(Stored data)
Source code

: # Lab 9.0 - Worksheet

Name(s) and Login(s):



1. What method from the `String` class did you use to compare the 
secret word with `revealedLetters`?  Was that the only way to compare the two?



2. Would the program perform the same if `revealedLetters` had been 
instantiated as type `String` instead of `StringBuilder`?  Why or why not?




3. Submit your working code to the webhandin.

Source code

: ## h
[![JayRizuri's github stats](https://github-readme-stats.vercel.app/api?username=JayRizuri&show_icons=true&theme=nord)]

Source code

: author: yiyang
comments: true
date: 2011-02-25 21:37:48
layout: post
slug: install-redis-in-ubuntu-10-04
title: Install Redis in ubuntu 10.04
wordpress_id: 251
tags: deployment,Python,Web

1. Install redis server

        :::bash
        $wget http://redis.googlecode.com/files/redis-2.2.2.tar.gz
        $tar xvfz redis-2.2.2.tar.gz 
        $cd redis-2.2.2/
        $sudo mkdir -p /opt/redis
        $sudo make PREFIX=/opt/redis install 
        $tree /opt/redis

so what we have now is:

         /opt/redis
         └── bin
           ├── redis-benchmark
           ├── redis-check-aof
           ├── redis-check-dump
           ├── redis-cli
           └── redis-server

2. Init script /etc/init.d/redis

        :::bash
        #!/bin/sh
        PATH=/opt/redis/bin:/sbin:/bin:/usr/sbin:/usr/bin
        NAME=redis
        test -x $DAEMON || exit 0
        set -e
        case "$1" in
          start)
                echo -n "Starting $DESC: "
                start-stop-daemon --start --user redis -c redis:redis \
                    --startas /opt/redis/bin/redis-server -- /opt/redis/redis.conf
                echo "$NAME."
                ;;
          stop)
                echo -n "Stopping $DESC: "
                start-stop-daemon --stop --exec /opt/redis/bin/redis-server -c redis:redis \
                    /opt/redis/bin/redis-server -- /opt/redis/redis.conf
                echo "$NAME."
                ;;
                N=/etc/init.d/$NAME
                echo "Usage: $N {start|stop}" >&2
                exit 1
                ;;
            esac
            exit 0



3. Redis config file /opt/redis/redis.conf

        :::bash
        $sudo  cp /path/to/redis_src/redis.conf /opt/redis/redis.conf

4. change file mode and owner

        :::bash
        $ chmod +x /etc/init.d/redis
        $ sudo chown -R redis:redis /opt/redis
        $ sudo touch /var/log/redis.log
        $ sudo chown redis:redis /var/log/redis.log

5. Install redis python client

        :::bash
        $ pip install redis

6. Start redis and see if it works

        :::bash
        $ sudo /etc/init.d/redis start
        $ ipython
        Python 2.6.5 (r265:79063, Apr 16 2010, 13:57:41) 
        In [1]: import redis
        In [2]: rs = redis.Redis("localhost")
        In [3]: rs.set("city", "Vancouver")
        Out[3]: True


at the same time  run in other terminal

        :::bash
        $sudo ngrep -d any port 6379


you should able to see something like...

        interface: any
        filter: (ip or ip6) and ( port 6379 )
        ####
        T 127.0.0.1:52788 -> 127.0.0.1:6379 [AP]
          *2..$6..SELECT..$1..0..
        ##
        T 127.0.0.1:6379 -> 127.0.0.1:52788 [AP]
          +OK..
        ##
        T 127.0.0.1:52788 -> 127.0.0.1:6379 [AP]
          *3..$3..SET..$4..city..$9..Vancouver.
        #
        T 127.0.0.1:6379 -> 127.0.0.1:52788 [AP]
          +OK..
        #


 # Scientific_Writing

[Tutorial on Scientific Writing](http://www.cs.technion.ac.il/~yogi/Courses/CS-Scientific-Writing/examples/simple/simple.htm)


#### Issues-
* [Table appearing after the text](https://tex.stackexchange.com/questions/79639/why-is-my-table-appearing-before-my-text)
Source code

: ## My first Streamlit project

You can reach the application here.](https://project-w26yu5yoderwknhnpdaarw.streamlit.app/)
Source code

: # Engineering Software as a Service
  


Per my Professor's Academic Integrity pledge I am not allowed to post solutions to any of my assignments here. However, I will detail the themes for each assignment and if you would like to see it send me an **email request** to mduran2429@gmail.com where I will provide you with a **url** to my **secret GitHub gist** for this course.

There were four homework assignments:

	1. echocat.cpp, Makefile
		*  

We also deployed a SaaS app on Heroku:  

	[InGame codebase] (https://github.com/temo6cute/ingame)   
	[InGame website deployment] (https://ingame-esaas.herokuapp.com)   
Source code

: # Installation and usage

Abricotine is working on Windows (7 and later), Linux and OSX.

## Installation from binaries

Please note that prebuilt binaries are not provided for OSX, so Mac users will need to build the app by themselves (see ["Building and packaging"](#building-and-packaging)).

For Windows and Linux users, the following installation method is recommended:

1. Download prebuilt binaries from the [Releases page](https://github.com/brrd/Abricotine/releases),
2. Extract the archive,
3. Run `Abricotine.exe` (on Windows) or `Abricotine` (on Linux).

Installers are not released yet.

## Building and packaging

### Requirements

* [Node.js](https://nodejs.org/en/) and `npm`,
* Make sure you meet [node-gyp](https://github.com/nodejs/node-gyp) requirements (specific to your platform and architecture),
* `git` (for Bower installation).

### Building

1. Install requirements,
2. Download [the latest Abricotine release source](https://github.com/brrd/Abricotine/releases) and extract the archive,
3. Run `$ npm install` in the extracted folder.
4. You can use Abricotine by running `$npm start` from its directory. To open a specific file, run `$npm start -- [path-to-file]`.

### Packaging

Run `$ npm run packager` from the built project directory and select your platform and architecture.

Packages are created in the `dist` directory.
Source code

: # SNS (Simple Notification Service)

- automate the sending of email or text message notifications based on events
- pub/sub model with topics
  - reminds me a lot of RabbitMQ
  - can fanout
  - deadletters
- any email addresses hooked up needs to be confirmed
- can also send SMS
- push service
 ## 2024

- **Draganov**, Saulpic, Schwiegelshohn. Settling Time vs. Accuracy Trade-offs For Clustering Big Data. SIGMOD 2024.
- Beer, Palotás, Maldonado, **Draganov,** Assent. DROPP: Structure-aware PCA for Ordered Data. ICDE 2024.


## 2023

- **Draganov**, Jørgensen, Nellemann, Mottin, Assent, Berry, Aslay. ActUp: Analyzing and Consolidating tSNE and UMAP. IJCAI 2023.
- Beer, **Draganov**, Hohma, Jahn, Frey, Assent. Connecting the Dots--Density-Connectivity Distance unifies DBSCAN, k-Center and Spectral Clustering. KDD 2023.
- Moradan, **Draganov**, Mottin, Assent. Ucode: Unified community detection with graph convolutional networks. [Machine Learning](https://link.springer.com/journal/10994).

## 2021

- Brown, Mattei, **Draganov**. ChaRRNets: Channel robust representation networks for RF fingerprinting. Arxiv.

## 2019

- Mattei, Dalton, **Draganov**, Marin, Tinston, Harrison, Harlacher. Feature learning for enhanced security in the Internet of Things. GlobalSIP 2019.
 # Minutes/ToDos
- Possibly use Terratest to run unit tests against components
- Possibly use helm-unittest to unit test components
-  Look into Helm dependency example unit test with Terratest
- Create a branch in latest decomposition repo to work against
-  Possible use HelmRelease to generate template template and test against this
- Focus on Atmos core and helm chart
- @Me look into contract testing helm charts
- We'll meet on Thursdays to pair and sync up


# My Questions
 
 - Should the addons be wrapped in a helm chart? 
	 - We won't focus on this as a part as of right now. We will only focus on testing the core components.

> REQUIRED ACTION: Write out every line of the data that holds the word "against".

> WORKED SOLUTION:
- Possibly use Terratest to run unit tests against components
- Create a branch in latest decomposition repo to work against
-  Possible use HelmRelease to generate template template and test against this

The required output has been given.